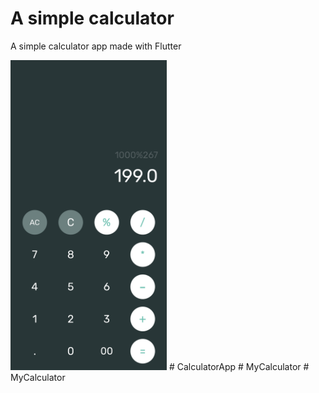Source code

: # A simple calculator

A simple calculator app made with Flutter

<img src="./screenshot.png" width="250">
# CalculatorApp
# MyCalculator
# MyCalculator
---------------
- What is required
Whenever "simple" occurs in a line of the entries, copy that line.

- Your response
: # A simple calculator
A simple calculator app made with Flutter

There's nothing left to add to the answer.